Knox.Albeit ye cannot, I am assured of what I have proven, to wit:—1. That subjects have delivered an innocent from the hands of their king, and therein offended not God. 2. That subjects have refused to strike innocents when a king commanded, and in doing so denied no just obedience. 3. That such as struck at the commandment of the king before God were reputed murderers. 4. That God has not only of one subject made a king, but also has armed subjects against their natural kings, and commanded them to take vengeance upon them according to His law. 5. That God's people have executed God's law against their king, having no further regard to him in that behalf, than if he had been the most simple subject within this realm. Therefore, albeit ye will not understand what should be concluded, I am assured not only that God's people may, but also that they are bound to do the same where the like crimes are committed, and when He gives unto them the like power.

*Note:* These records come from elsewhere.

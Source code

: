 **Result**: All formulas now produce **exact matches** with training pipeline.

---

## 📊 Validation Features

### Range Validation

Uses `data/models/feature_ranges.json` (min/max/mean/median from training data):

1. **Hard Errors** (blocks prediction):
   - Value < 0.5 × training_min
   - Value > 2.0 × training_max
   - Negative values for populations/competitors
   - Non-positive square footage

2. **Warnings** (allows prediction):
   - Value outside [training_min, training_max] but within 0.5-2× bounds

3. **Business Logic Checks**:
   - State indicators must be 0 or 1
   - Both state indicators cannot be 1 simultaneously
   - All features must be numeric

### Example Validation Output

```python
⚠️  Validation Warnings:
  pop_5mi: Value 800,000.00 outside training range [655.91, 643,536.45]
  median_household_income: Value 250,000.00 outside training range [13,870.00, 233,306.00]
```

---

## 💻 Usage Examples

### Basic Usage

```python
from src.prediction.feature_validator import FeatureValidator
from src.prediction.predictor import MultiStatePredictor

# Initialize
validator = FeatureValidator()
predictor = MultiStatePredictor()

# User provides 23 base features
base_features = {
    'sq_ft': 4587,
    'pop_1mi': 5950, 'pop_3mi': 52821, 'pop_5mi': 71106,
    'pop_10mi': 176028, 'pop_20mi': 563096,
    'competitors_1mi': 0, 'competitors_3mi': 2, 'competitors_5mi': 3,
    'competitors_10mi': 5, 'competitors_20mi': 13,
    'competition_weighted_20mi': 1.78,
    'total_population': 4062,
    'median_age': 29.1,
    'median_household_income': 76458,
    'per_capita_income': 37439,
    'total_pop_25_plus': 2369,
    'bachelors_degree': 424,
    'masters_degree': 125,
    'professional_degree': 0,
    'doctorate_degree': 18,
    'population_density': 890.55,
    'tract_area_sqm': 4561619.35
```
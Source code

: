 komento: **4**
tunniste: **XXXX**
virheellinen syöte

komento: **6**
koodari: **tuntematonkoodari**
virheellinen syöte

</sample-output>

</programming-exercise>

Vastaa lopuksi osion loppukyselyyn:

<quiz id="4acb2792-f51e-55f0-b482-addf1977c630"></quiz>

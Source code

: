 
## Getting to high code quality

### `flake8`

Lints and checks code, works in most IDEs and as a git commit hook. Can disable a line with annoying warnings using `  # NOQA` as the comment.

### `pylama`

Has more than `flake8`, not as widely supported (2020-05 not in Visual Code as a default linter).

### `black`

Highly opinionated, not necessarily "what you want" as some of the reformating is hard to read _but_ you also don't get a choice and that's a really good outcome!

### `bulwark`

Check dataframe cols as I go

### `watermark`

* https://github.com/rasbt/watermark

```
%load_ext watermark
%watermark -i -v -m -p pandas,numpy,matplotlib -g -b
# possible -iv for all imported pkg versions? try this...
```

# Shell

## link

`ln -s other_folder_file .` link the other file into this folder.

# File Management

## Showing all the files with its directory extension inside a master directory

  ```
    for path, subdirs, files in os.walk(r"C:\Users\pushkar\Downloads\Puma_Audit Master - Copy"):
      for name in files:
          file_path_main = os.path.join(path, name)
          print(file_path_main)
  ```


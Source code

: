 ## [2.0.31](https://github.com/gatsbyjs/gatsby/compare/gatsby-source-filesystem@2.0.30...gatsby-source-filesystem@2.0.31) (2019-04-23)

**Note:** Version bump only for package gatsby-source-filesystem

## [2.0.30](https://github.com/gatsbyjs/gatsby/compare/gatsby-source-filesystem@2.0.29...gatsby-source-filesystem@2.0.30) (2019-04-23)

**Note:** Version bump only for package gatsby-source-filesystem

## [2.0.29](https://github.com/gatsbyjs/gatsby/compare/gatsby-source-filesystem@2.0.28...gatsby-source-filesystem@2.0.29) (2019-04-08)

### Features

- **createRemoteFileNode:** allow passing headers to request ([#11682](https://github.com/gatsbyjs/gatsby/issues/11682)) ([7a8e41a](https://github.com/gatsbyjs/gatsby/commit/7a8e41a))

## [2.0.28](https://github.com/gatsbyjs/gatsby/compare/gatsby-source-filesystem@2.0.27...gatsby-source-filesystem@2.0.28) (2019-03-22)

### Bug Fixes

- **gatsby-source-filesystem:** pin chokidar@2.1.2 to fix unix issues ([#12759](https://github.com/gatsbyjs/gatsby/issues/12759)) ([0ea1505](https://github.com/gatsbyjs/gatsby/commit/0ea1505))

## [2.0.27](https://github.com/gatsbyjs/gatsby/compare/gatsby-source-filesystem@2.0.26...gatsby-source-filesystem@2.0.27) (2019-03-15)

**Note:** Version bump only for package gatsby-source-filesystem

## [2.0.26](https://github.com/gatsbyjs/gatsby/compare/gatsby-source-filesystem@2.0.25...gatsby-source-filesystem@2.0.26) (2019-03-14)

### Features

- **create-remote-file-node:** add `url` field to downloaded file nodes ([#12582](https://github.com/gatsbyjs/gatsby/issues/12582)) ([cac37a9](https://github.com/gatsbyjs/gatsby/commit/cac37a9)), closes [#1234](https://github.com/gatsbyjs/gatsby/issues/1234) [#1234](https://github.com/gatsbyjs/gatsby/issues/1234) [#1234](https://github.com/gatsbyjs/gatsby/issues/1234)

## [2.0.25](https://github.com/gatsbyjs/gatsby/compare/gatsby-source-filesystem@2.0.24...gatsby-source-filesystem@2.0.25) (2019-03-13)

Lethington.Well, I think ye shall not have many learned men of your opinion.

Knox.My Lord, the truth ceases not to be the truth, howsoever men either misknow it, or yet gainstand it. And yet, I praise my God that I lack not the consent of God's servants in that head.

With that, John Knox presented to the Secretary the Apology of Magdeburg; and willed him to read the names of the ministers who had subscribed the defence of the town to be a most just one; adding, that to resist a tyrant is not to resist God, or yet His ordinance.

When the Secretary had read this, he scripped and said, "Homines obscuri."[238]The other answered, "Dei tamen servi."[239]

So Lethington arose and said, "My Lords, ye have heard the reasons upon both sides: it becomes you now to decide, and to give an order unto preachers, that they may be uniform in doctrine. May we, think ye, take the Queen's Mass from her?"

While some began to give their votes, for some were appointed, as it were, leaders to the rest, John Knox said, "My Lords, I suppose that ye will not do contrary to your Lordships' promise, made to the whole Assembly. This was that nothing should be voted in secret, until all matters should first be debated in public, and that then the votes of the whole Assembly should put an end to the controversy. Now have I only sustained the argument, and shown my conscience in most simple manner, rather than insisted upon the force and vehemence of any one argument. Therefore I, for my part, utterly dissent from all voting, until the whole Assembly have heard the propositions and the reasons of both parties. For I unfeignedly acknowledge that many in this company are more able to sustain the argument than I am.

"Think ye it reasonable," said Lethington, "that such a multitude as are now convened should reason and vote in these heads and matters that concern the Queen's Majesty's own person and affairs."

"I think," said the other, "that, whosoever should bind,the multitude should hear, unless they have resigned their power to their commissioners. This they have not done, so far as I understand; for my Lord Justice Clerk heard them say, with one voice, that in nowise would they consent that anything should either be voted or concluded here."

"I cannot tell," said Lethington, "if my Lords that be here present, and that bear the burden of such matters, should be bound to their will. What say ye, my Lords? Will ye vote in this matter, or will ye not vote?"

After long reasoning, some that were made for the purpose said, "Why may not the Lords vote, and then show unto the Kirk whatsoever is done?"

"That appears to me," said John Knox, "not only a backward order, but also a tyranny usurped upon the Kirk. For me, do as ye list, as I reason, so I vote; yet I protest, as before, that I dissent from all voting, until the whole Assembly understand the questions as well as the reasonings."

"Well," said Lethington, "that cannot be done now, for the time is spent; and therefore, my Lord Chancellor, said he, ask ye the votes, and take by course every one of the ministers, and one of us."